> **PROVIDED DATA**:
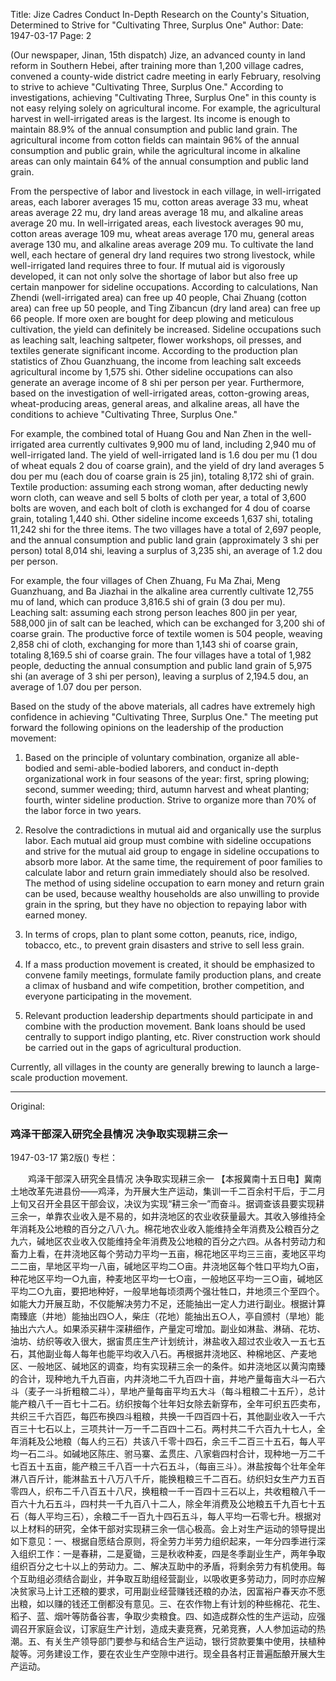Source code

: Title: Jize Cadres Conduct In-Depth Research on the County's Situation, Determined to Strive for "Cultivating Three, Surplus One"
Author:
Date: 1947-03-17
Page: 2

(Our newspaper, Jinan, 15th dispatch) Jize, an advanced county in land reform in Southern Hebei, after training more than 1,200 village cadres, convened a county-wide district cadre meeting in early February, resolving to strive to achieve "Cultivating Three, Surplus One." According to investigations, achieving "Cultivating Three, Surplus One" in this county is not easy relying solely on agricultural income. For example, the agricultural harvest in well-irrigated areas is the largest. Its income is enough to maintain 88.9% of the annual consumption and public land grain. The agricultural income from cotton fields can maintain 96% of the annual consumption and public grain, while the agricultural income in alkaline areas can only maintain 64% of the annual consumption and public land grain.

From the perspective of labor and livestock in each village, in well-irrigated areas, each laborer averages 15 mu, cotton areas average 33 mu, wheat areas average 22 mu, dry land areas average 18 mu, and alkaline areas average 20 mu. In well-irrigated areas, each livestock averages 90 mu, cotton areas average 109 mu, wheat areas average 170 mu, general areas average 130 mu, and alkaline areas average 209 mu. To cultivate the land well, each hectare of general dry land requires two strong livestock, while well-irrigated land requires three to four. If mutual aid is vigorously developed, it can not only solve the shortage of labor but also free up certain manpower for sideline occupations. According to calculations, Nan Zhendi (well-irrigated area) can free up 40 people, Chai Zhuang (cotton area) can free up 50 people, and Ting Zibancun (dry land area) can free up 66 people. If more oxen are bought for deep plowing and meticulous cultivation, the yield can definitely be increased. Sideline occupations such as leaching salt, leaching saltpeter, flower workshops, oil presses, and textiles generate significant income. According to the production plan statistics of Zhou Guanzhuang, the income from leaching salt exceeds agricultural income by 1,575 shi. Other sideline occupations can also generate an average income of 8 shi per person per year. Furthermore, based on the investigation of well-irrigated areas, cotton-growing areas, wheat-producing areas, general areas, and alkaline areas, all have the conditions to achieve "Cultivating Three, Surplus One."

For example, the combined total of Huang Gou and Nan Zhen in the well-irrigated area currently cultivates 9,900 mu of land, including 2,940 mu of well-irrigated land. The yield of well-irrigated land is 1.6 dou per mu (1 dou of wheat equals 2 dou of coarse grain), and the yield of dry land averages 5 dou per mu (each dou of coarse grain is 25 jin), totaling 8,172 shi of grain. Textile production: assuming each strong woman, after deducting newly worn cloth, can weave and sell 5 bolts of cloth per year, a total of 3,600 bolts are woven, and each bolt of cloth is exchanged for 4 dou of coarse grain, totaling 1,440 shi. Other sideline income exceeds 1,637 shi, totaling 11,242 shi for the three items. The two villages have a total of 2,697 people, and the annual consumption and public land grain (approximately 3 shi per person) total 8,014 shi, leaving a surplus of 3,235 shi, an average of 1.2 dou per person.

For example, the four villages of Chen Zhuang, Fu Ma Zhai, Meng Guanzhuang, and Ba Jiazhai in the alkaline area currently cultivate 12,755 mu of land, which can produce 3,816.5 shi of grain (3 dou per mu). Leaching salt: assuming each strong person leaches 800 jin per year, 588,000 jin of salt can be leached, which can be exchanged for 3,200 shi of coarse grain. The productive force of textile women is 504 people, weaving 2,858 chi of cloth, exchanging for more than 1,143 shi of coarse grain, totaling 8,169.5 shi of coarse grain. The four villages have a total of 1,982 people, deducting the annual consumption and public land grain of 5,975 shi (an average of 3 shi per person), leaving a surplus of 2,194.5 dou, an average of 1.07 dou per person.

Based on the study of the above materials, all cadres have extremely high confidence in achieving "Cultivating Three, Surplus One." The meeting put forward the following opinions on the leadership of the production movement:

1.  Based on the principle of voluntary combination, organize all able-bodied and semi-able-bodied laborers, and conduct in-depth organizational work in four seasons of the year: first, spring plowing; second, summer weeding; third, autumn harvest and wheat planting; fourth, winter sideline production. Strive to organize more than 70% of the labor force in two years.

2.  Resolve the contradictions in mutual aid and organically use the surplus labor. Each mutual aid group must combine with sideline occupations and strive for the mutual aid group to engage in sideline occupations to absorb more labor. At the same time, the requirement of poor families to calculate labor and return grain immediately should also be resolved. The method of using sideline occupation to earn money and return grain can be used, because wealthy households are also unwilling to provide grain in the spring, but they have no objection to repaying labor with earned money.

3.  In terms of crops, plan to plant some cotton, peanuts, rice, indigo, tobacco, etc., to prevent grain disasters and strive to sell less grain.

4.  If a mass production movement is created, it should be emphasized to convene family meetings, formulate family production plans, and create a climax of husband and wife competition, brother competition, and everyone participating in the movement.

5.  Relevant production leadership departments should participate in and combine with the production movement. Bank loans should be used centrally to support indigo planting, etc. River construction work should be carried out in the gaps of agricultural production.

Currently, all villages in the county are generally brewing to launch a large-scale production movement.



<hr /> 

Original: 


### 鸡泽干部深入研究全县情况  决争取实现耕三余一

1947-03-17
第2版()
专栏：

　　鸡泽干部深入研究全县情况
    决争取实现耕三余一
    【本报冀南十五日电】冀南土地改革先进县份——鸡泽，为开展大生产运动，集训一千二百余村干后，于二月上旬又召开全县区干部会议，决议为实现“耕三余一”而奋斗。据调查该县要实现耕三余一，单靠农业收入是不易的，如井浇地区的农业收获量最大。其收入够维持全年消耗及公地粮的百分之八八·九。棉花地农业收入能维持全年消费及公粮百分之九六，碱地区农业收入仅能维持全年消费及公地粮的百分之六四。从各村劳动力和畜力上看，在井浇地区每个劳动力平均一五亩，棉花地区平均三三亩，麦地区平均二二亩，旱地区平均一八亩，碱地区平均二○亩。井浇地区每个牲口平均九○亩，种花地区平均一○九亩，种麦地区平均一七○亩，一般地区平均一三○亩，碱地区平均二○九亩，要把地种好，一般旱地每顷须两个强壮牲口，井地须三个至四个。如能大力开展互助，不仅能解决劳力不足，还能抽出一定人力进行副业。根据计算南臻底（井地）能抽出四○人，柴庄（花地）能抽出五○人，亭自颁村（旱地）能抽出六六人。如果添买耕牛深耕细作，产量定可增加。副业如淋盐、淋硝、花坊、油坊、纺织等收入很大，据宙贯庄生产计划统计，淋盐收入超过农业收入一五七五石，其他副业每人每年也能平均收入八石。再根据井浇地区、种棉地区、产麦地区、一般地区、碱地区的调查，均有实现耕三余一的条件。如井浇地区以黄沟南臻的合计，现种地九千九百亩，内井浇地二千九百四十亩，井地产量每亩大斗一石六斗（麦子一斗折粗粮二斗），旱地产量每亩平均五大斗（每斗粗粮二十五斤），总计能产粮八千一百七十二石。纺织按每个壮年妇女除去新穿布，全年可织五匹卖布，共织三千六百匹，每匹布换四斗粗粮，共换一千四百四十石，其他副业收入一千六百三十七石以上，三项共计一万一千二百四十二石。两村共二千六百九十七人，全年消耗及公地粮（每人约三石）共该八千零十四石，余三千二百三十五石，每人平均一石二斗。如碱地区陈庄、驸马寨、孟贯庄、八家砦四村合计，现种地一万二千七百五十五亩，能产粮三千八百一十六石五斗，（每亩三斗）。淋盐按每个壮年全年淋八百斤计，能淋盐五十八万八千斤，能换粗粮三千二百石。纺织妇女生产力五百零四人，织布二千八百五十八尺，换粗粮一千一百四十三石以上，共收粗粮八千一百六十九石五斗，四村共一千九百八十二人，除全年消费及公地粮五千九百七十五石（每人平均三石），余粮二千一百九十四石五斗，每人平均一石零七升。根据对以上材料的研究，全体干部对实现耕三余一信心极高。会上对生产运动的领导提出如下意见：一、根据自愿结合原则，将全劳力半劳力组织起来，一年分四季进行深入组织工作：一是春耕，二是夏锄，三是秋收种麦，四是冬季副业生产，两年争取组织百分之七十以上的劳动力。二、解决互助中的矛盾，将剩余劳力有机使用。每个互助组必须结合副业，并争取互助组经营副业，以吸收更多劳动力，同时亦应解决贫家马上计工还粮的要求，可用副业经营赚钱还粮的办法，因富裕户春天亦不愿出粮，如以赚的钱还工倒都没有意见。三、在农作物上有计划的种些棉花、花生、稻子、蓝、烟叶等防备谷害，争取少卖粮食。四、如造成群众性的生产运动，应强调召开家庭会议，订家庭生产计划，造成夫妻竞赛，兄弟竞赛，人人参加运动的热潮。五、有关生产领导部门要参与和结合生产运动，银行贷款要集中使用，扶植种靛等。河务建设工作，要在农业生产空隙中进行。现全县各村正普遍酝酿开展大生产运动。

> **WORK INSTRUCTION**: Using the data above, print exactly the lines from the line that contains "Date: 1947-03-17" through the line that contains "(Our newspaper, Jinan, 15th", with both included.

> **SOLUTION FOR THIS TASK**:
Date: 1947-03-17
Page: 2

(Our newspaper, Jinan, 15th dispatch) Jize, an advanced county in land reform in Southern Hebei, after training more than 1,200 village cadres, convened a county-wide district cadre meeting in early February, resolving to strive to achieve "Cultivating Three, Surplus One." According to investigations, achieving "Cultivating Three, Surplus One" in this county is not easy relying solely on agricultural income. For example, the agricultural harvest in well-irrigated areas is the largest. Its income is enough to maintain 88.9% of the annual consumption and public land grain. The agricultural income from cotton fields can maintain 96% of the annual consumption and public grain, while the agricultural income in alkaline areas can only maintain 64% of the annual consumption and public land grain.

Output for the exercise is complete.